Blood collection, measurement of cholesterol profiles, and serum estrogen

At the end of chronic treatment, the rats were euthanized by CO2 suffocation and sera were collected for analysis of levels of estrogen and lipids. Hearts and uteri were dissected free of surrounding fat pads and then weighed. Serum levels of total cholesterol (Sigma 352-20), triacylglycerols (Sigma 336-20), and HDL cholesterol were determined using enzymatic kits as described previously [14]. Serum 17β-estradiol levels were measured using an estradiol EIA Kit (Cayman Chemical).

Artery preparation

The thoracic aorta was dissected and cleaned of adhering connective tissue in ice-cold and oxygenated Krebs-Henseleit solution containing (mM): 119 NaCl, 4.7 KCl, 2.5 CaCl2, 1 MgCl2, 25 NaHCO3, 1.2 KH2PO4, and 11 d-glucose. Each aorta was cut into several ring segments (3 mm in length) for parallel studies, and each experiment was performed on rings obtained from different rats. The fresh aortic ring was suspended between two stainless steel hooks in a 10-mL organ bath filled with Krebs solution. Bathing solution was continuously bubbled with 95 % O2 and 5 % CO2 and maintained at 37 °C (pH of 7.3–7.5). An optimal baseline tone of 2.5 g was applied to all rings. The renal interlobar arteries were cleaned of adjacent renal tissue, dissected to small segments, and placed in ice-cold Krebs solution.
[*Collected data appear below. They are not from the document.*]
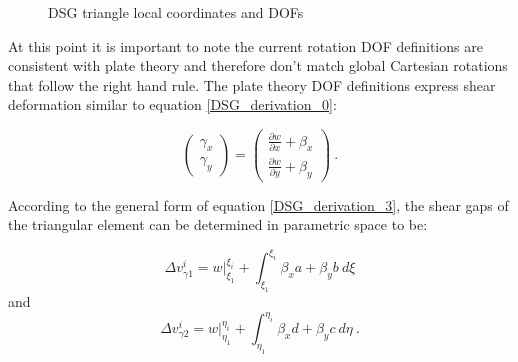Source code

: \begin{figure}[H]
	\centering
	\caption{\label{DSG_derivation_pic2}DSG triangle local coordinates and DOFs \cite{Ngu13}}
\end{figure}

At this point it is important to note the current rotation DOF definitions are consistent with plate theory and therefore don't match global Cartesian rotations that follow the right hand rule. The plate theory DOF definitions express shear deformation similar to equation \ref{DSG_derivation_0}:

\begin{equation} 
\begin{pmatrix}
\gamma_x \\
\gamma_y
\end{pmatrix}
=
\begin{pmatrix}
\frac{\partial w}{\partial x} +  \beta_x \\
\frac{\partial w}{\partial y} +  \beta_y
\end{pmatrix}
\label{DSG_derivation_5}\ .
\end{equation}

According to the general form of equation \ref{DSG_derivation_3}, the shear gaps of the triangular element can be determined in parametric space to be:

\begin{equation} 
\Delta v_{\gamma1}^i 
= w |_{\xi_1}^{\xi_i} +  \int_{\xi_1}^{\xi_i} \beta_x a +  \beta_y b \ d\xi
\label{DSG_derivation_6}
\end{equation}
and
\begin{equation} 
\Delta v_{\gamma2}^i 
= w |_{\eta_1}^{\eta_i} +  \int_{\eta_1}^{\eta_i} \beta_x d +  \beta_y c \ d\eta
\label{DSG_derivation_7}\ .
\end{equation}

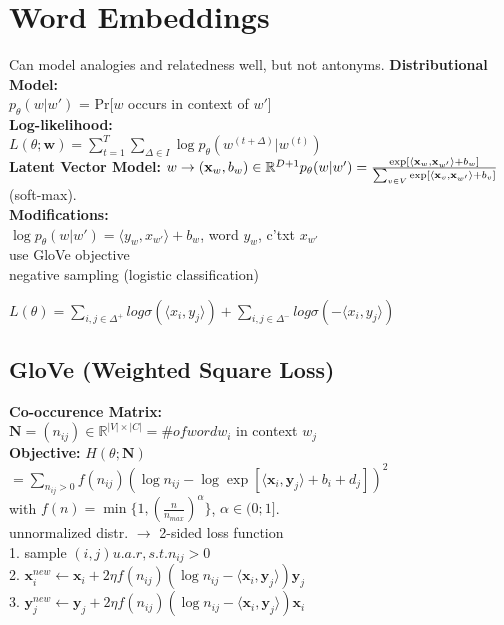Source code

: \section{Word Embeddings}
Can model analogies and relatedness well, but not antonyms.
\textbf{Distributional Model:}\\
$p_\theta(w|w')$ = Pr[$w$ occurs in context of $w'$]\\
\textbf{Log-likelihood:}\\
$L(\theta; \mathbf{w}) = \sum_{t=1}^T\sum_{\Delta \in I}{\log p_\theta(w^{(t+\Delta)}|w^{(t)})}$\\
\textbf{Latent Vector Model:} $w \rightarrow (\mathbf{x}_w, b_w) \in \mathbb{R}^{D+1} \\p_{\theta}(w|w') = \frac{\exp[\langle \mathbf{x}_w,\mathbf{x}_{w'}\rangle + b_w]}{\sum_{v\in V}{\exp[\langle \mathbf{x}_v,\mathbf{x}_{w'}\rangle + b_v ]}}$ (soft-max).\\
\textbf{Modifications:}\\
$\log p_{\theta}(w|w') = \langle  y_{w} , x_{w'} \rangle + b_w$,  word $y_w$, c'txt $x_{w'}$\\
use GloVe objective\\
negative sampling (logistic classification)

$L(\theta) = \sum_{i,j \in \Delta^+} log \sigma(\langle x_i, y_j \rangle) + \sum_{i,j \in \Delta^-} log \sigma(- \langle x_i, y_j \rangle)$

\subsection*{GloVe (Weighted Square Loss)}
\textbf{Co-occurence Matrix:}\\
$\mathbf{N} = (n_{ij}) \in \mathbb{R}^{|V|\times|C|} = \# of word w_i$ in context $w_j$\\
\textbf{Objective:} $H(\theta;\mathbf{N})$\\
$= \sum_{n_{ij} > 0} f(n_{ij})(\log n_{ij} - \log \exp[\langle \mathbf{x}_i, \mathbf{y}_j \rangle + b_i + d_j])^2$\\
with $f(n) = \min\{1, (\frac{n}{n_{max}})^\alpha\}$, $\alpha \in (0;1]$.\\
unnormalized distr. $\rightarrow$ 2-sided loss function\\
1. sample $(i,j) u.a.r, s.t. n_{ij}>0$\\
2. $\mathbf{x}_i^{new} \leftarrow \mathbf{x}_i + 2\eta f(n_{ij})(\log n_{ij} - \langle \mathbf{x}_i, \mathbf{y}_j \rangle)\mathbf{y}_j$\\
3. $\mathbf{y}_j^{new} \leftarrow \mathbf{y}_j + 2\eta f(n_{ij})(\log n_{ij} - \langle \mathbf{x}_i, \mathbf{y}_j \rangle)\mathbf{x}_i$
Arteries were prepared, and changes of isometric tension were recorded in myograph.

Functional studies by organ bath

In the first series of experiments, two consecutive concentration–response curves to Phe were obtained in rings with endothelium. After the first concentration–response curve, rings were incubated with 100 μM NG-nitro-l-arginine methyl ester (L-NAME) or 3 μM 1H- [1, 2, 4] oxadiazolo[4,3-a]quinoxalin-1-one (ODQ) for 30 min. Contractions were determined as percentages of Emax obtained for the first concentration–response curve. At the end of each experiment, rings were collected, dried and weighed. Agonist-induced active tone was expressed as mN/mg tissue dry weight. In the second set of experiments, acetylcholine (ACh) was used to induce endothelial-dependent relaxation in phenylephrine (Phe, 1 μM)-contracted rings. The relaxant effects of sodium nitroprusside (SNP) were also examined. Each dilator was added cumulatively to bathing solution in 1-min intervals.
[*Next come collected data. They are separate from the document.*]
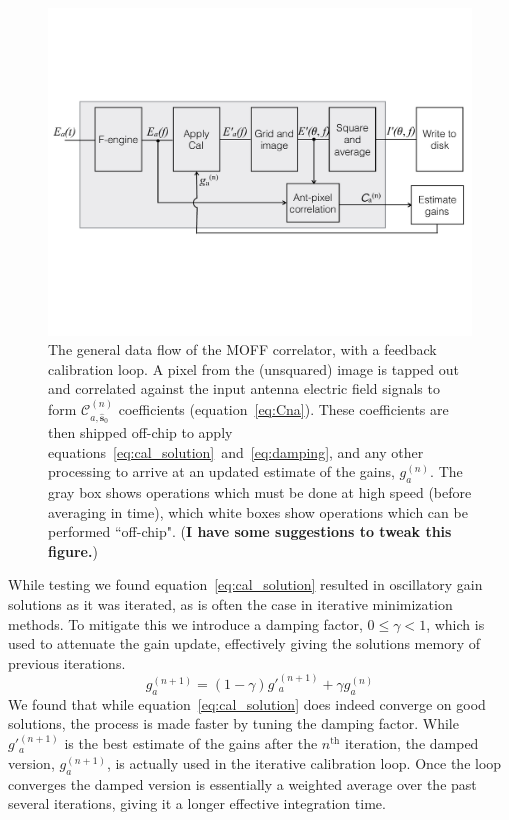 \documentclass[a4paper,fleqn,usenatbib]{../mnras}
\newcommand{\spix}{\ensuremath{\hat{\mathbf{s}}_{0}}}
\newcommand{\Cna}[1][n]{\ensuremath{\mathcal{C}^{(#1)}_{a,\spix}}}
\newcommand{\damp}{\ensuremath{\gamma}}
\begin{document}
\begin{figure}
\begin{center}
\includegraphics[width=\columnwidth]{figures/schematic.pdf}
\caption{The general data flow of the MOFF correlator, with a feedback calibration loop. A pixel from the (unsquared) image is tapped out and correlated against the input antenna electric field signals to form $\Cna$ coefficients (equation~\ref{eq:Cna}). These coefficients are then shipped off-chip to apply equations~\ref{eq:cal_solution}~and~\ref{eq:damping}, and any other processing to arrive at an updated estimate of the gains, $g^{(n)}_a$. The gray box shows operations which must be done at high speed (before averaging in time), which white boxes show operations which can be performed ``off-chip". ({\bf I have some suggestions to tweak this figure.})}
\label{fig:schematic}
\end{center}
\end{figure}

While testing we found equation~\ref{eq:cal_solution} resulted in oscillatory gain solutions as it was iterated, as is often the case in iterative minimization methods. To mitigate this we introduce a damping factor, $0 \leq \damp <1$, which is used to attenuate the gain update, effectively giving the solutions memory of previous iterations.
\begin{equation}\label{eq:damping}
g^{(n+1)}_a = (1-\damp) g'^{(n+1)}_a + \damp g^{(n)}_a
\end{equation}
We found that while equation~\ref{eq:cal_solution} does indeed converge on good solutions, the process is made faster by tuning the damping factor. While $g'^{(n+1)}_a$ is the best estimate of the gains after the $n^{\textrm{th}}$ iteration, the damped version, $g^{(n+1)}_a$, is actually used in the iterative calibration loop. Once the loop converges the damped version is essentially a weighted average over the past several iterations, giving it a longer effective integration time. 
\end{document}
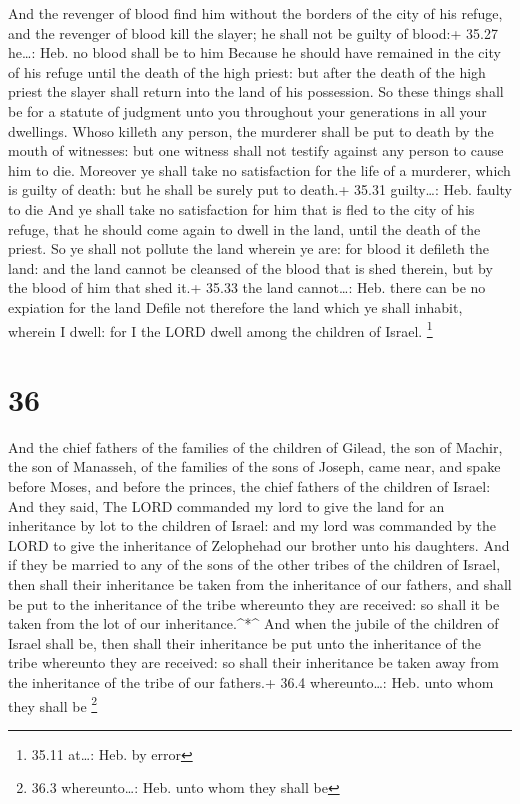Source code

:  And the revenger of blood find him without the borders of
the city of his refuge, and the revenger of blood kill the slayer; he
shall not be guilty of blood:+ 35.27 he\ldots: Heb. no blood shall be to
him  Because he should have remained in the city of his
refuge until the death of the high priest: but after the death of the
high priest the slayer shall return into the land of his possession.
 So these things shall be for a statute of judgment unto
you throughout your generations in all your dwellings. 
Whoso killeth any person, the murderer shall be put to death by the
mouth of witnesses: but one witness shall not testify against any person
to cause him to die.  Moreover ye shall take no
satisfaction for the life of a murderer, which is guilty of death: but
he shall be surely put to death.+ 35.31 guilty\ldots: Heb. faulty to die
 And ye shall take no satisfaction for him that is fled to
the city of his refuge, that he should come again to dwell in the land,
until the death of the priest.  So ye shall not pollute the
land wherein ye are: for blood it defileth the land: and the land cannot
be cleansed of the blood that is shed therein, but by the blood of him
that shed it.+ 35.33 the land cannot\ldots: Heb. there can be no
expiation for the land  Defile not therefore the land which
ye shall inhabit, wherein I dwell: for I the LORD dwell among the
children of Israel. \footnote{35.11 at\ldots: Heb. by error}

\hypertarget{section-35}{%
\section{36}\label{section-35}}

 And the chief fathers of the families of the children of
Gilead, the son of Machir, the son of Manasseh, of the families of the
sons of Joseph, came near, and spake before Moses, and before the
princes, the chief fathers of the children of Israel:  And
they said, The LORD commanded my lord to give the land for an
inheritance by lot to the children of Israel: and my lord was commanded
by the LORD to give the inheritance of Zelophehad our brother unto his
daughters.  And if they be married to any of the sons of the
other tribes of the children of Israel, then shall their inheritance be
taken from the inheritance of our fathers, and shall be put to the
inheritance of the tribe whereunto they are received: so shall it be
taken from the lot of our inheritance.\^{}*\^{}  And when
the jubile of the children of Israel shall be, then shall their
inheritance be put unto the inheritance of the tribe whereunto they are
received: so shall their inheritance be taken away from the inheritance
of the tribe of our fathers.+ 36.4 whereunto\ldots: Heb. unto whom they
shall be \footnote{36.3 whereunto\ldots: Heb. unto whom they shall be}

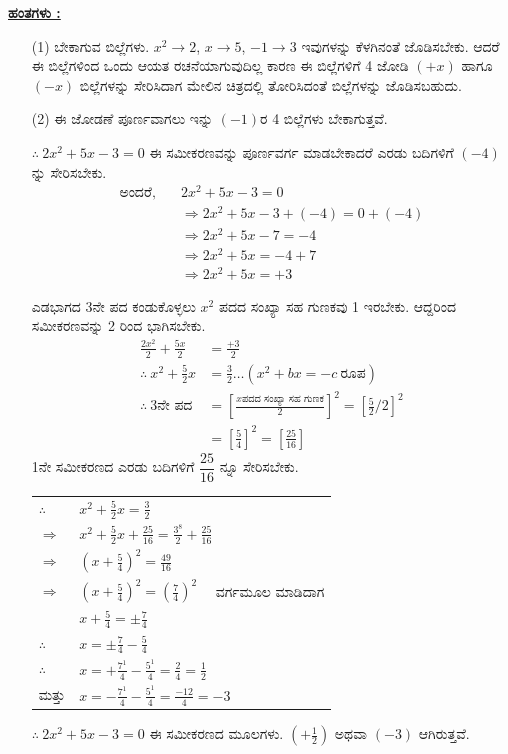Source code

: \newpage 

\noindent
{\textbf{\underline{ಹಂತಗಳು :}}}
\begin{itemize}
\item [(1)] ಬೇಕಾಗುವ ಬಿಲ್ಲೆಗಳು. $x^2 \rightarrow 2$, $x \rightarrow 5$, $-1 \rightarrow 3$ ಇವುಗಳನ್ನು ಕೆಳಗಿನಂತೆ ಜೊಡಿಸಬೇಕು. ಆದರೆ ಈ ಬಿಲ್ಲೆಗಳಿಂದ ಒಂದು ಆಯತ ರಚನೆಯಾಗುವುದಿಲ್ಲ ಕಾರಣ ಈ ಬಿಲ್ಲೆಗಳಿಗೆ 4 ಜೋಡಿ $(+x)$ ಹಾಗೂ $(-x)$ ಬಿಲ್ಲೆಗಳನ್ನು ಸೇರಿಸಿದಾಗ ಮೇಲಿನ ಚಿತ್ರದಲ್ಲಿ ತೋರಿಸಿದಂತೆ ಬಿಲ್ಲೆಗಳನ್ನು ಜೊಡಿಸಬಹುದು.
\item [(2)] ಈ ಜೋಡಣೆ ಪೂರ್ಣವಾಗಲು ಇನ್ನು $(-1)$ರ 4 ಬಿಲ್ಲೆಗಳು ಬೇಕಾಗುತ್ತವೆ. 

$\therefore~ 2x^2 + 5x - 3 = 0$ ಈ ಸಮೀಕರಣವನ್ನು ಪೂರ್ಣವರ್ಗ ಮಾಡಬೇಕಾದರೆ ಎರಡು ಬದಿಗಳಿಗೆ $(-4)$ನ್ನು ಸೇರಿಸಬೇಕು.
\begin{align*}
\text{ಅಂದರೆ},\quad & 2x^2 + 5x - 3 = 0\\
& \Rightarrow 2x^2 + 5x - 3 + (-4) = 0 + (-4)\\
& \Rightarrow 2x^2 + 5x - 7 = -4\\
& \Rightarrow 2x^2 + 5x = -4 + 7\\
& \Rightarrow 2x^2 + 5x = +3
\end{align*}

ಎಡಭಾಗದ 3ನೇ ಪದ ಕಂಡುಕೊಳ್ಳಲು $x^2$ ಪದದ ಸಂಖ್ಯಾ ಸಹ ಗುಣಕವು 1 ಇರಬೇಕು. ಆದ್ದರಿಂದ ಸಮೀಕರಣವನ್ನು 2 ರಿಂದ ಭಾಗಿಸಬೇಕು.
\begin{align*}
\frac{2x^2}{2} + \frac{5x}{2} & = \frac{+3}{2}\\
\therefore~ x^2 + \frac{5}{2}x & = \frac{3}{2} \hdots (x^2 + bx = -c ~\text{ರೂಪ}) \tag{1}\\
\therefore~ 3\text{ನೇ ಪದ} & = \left[\frac{x \text{ಪದದ ಸಂಖ್ಯಾ ಸಹ ಗುಣಕ}}{2} \right]^2  = \left[\frac{5}{2}/2 \right]^2 \\
& = \left[\frac{5}{4}\right]^2 = \left[\frac{25}{16} \right]
\end{align*} 
1ನೇ ಸಮೀಕರಣದ ಎರಡು ಬದಿಗಳಿಗೆ $\dfrac{25}{16}$ ನ್ನೂ ಸೇರಿಸಬೇಕು.

\begin{tabular}{ll}
$\therefore$ & $x^2 + \frac{5}{2}x = \frac{3}{2}$\\
$\Rightarrow$ & $x^2 + \frac{5}{2}x + \frac{25}{16} = \frac{3^8}{2} + \frac{25}{16}$\\
$\Rightarrow$ & $\left(x + \frac{5}{4} \right)^2 = \frac{49}{16}$\\
$\Rightarrow$ & $\left(x + \frac{5}{4} \right)^2 = \left(\frac{7}{4} \right)^2 \quad$ ವರ್ಗಮೂಲ ಮಾಡಿದಾಗ \\
& $x + \frac{5}{4} = \pm \frac{7}{4}$\\
$\therefore$ & $x = \pm \frac{7}{4} - \frac{5}{4}$\\
$\therefore$ & $x = +\frac{7^1}{4} - \frac{5^1}{4} = \frac{2}{4} = \frac{1}{2}$\\
ಮತ್ತು\quad & $x = -\frac{7^1}{4} - \frac{5^1}{4} = \frac{-12}{4} = -3$ 
\end{tabular}

$\therefore~ 2x^2 + 5x - 3 = 0$ ಈ ಸಮೀಕರಣದ ಮೂಲಗಳು. $\left(+\frac{1}{2} \right)$ ಅಥವಾ $(-3)$ ಆಗಿರುತ್ತವೆ.
\end{itemize}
Functional study by wire myograph

Renal interlobar arteries were initially stretched to an optimal resting tension (renal arteries: 3 mN) and equilibrated at 37 °C for 60 min before the start of experiments [14]. Rings were contracted with 60 mmol/L KCl and rinsed in Krebs solution. Each ring was then contracted by phenylephrine (Phe, 0.3 μM). Once a sustained tension was reached, ACh (3 nM-10 µM) was added cumulatively to evoke endothelium-dependent relaxations (EDRs).

Flow-mediated dilatation (FMD) in pressure myograph

The third-order rat mesenteric artery (external diameter: 280–350 μm) was dissected free of surrounding adipose tissue and was cannulated between two glass cannulas in a chamber filled with 10 mL of oxygenated Krebs solution kept as previously described [15, 16]. The intraluminal pressure and vessel diameter were monitored by a light-inverted microscope (Zeiss Axiovert 40 microscope, model 11 P) with video camera, and the Myo-View software (Danish Myo Technology). Under no-flow condition, the artery segment was subjected to stepwise increment of 20 mmHg in intraluminal pressure from 20 to 80 mmHg at 5-min intervals at 37 °C and 3 μM phenylephrine (Phe) was added to induce vasoconstriction after the vessel’s diameter stabilized. FMD was triggered by pressure change that equals ~15 dynes/cm2 shear stress. Passive dilation was tested at the end of experiment in the Ca2+-free Krebs solution with 2 mM EGTA. FMD was calculated as the percentage of passive dilation: (flow-induced dilation—Phe tone)/(passive dilation—Phe tone).

Western blotting analysis

Aortae were homogenized in tissue homogenizer on ice and centrifuged to collect supernatants. Protein samples (50 µg) were separated with 10 % SDS–PAGE and transferred to a nitrocellulose immobilon-P polyvinylidene difluoride membrane (Bio-Rad, Hercules, CA). Primary antibodies against eNOS (1:500, BD Transduction Laboratories), phosphorylated eNOS at Ser1177 (1:500, Abcam), NOX-2 (1:2000, Abcam), NOX-4 (1:500, Abcam), and GAPDH (1:10,000, Ambion) were used. The membranes were developed with an enhanced chemiluminescence detection system and exposed on X-ray films.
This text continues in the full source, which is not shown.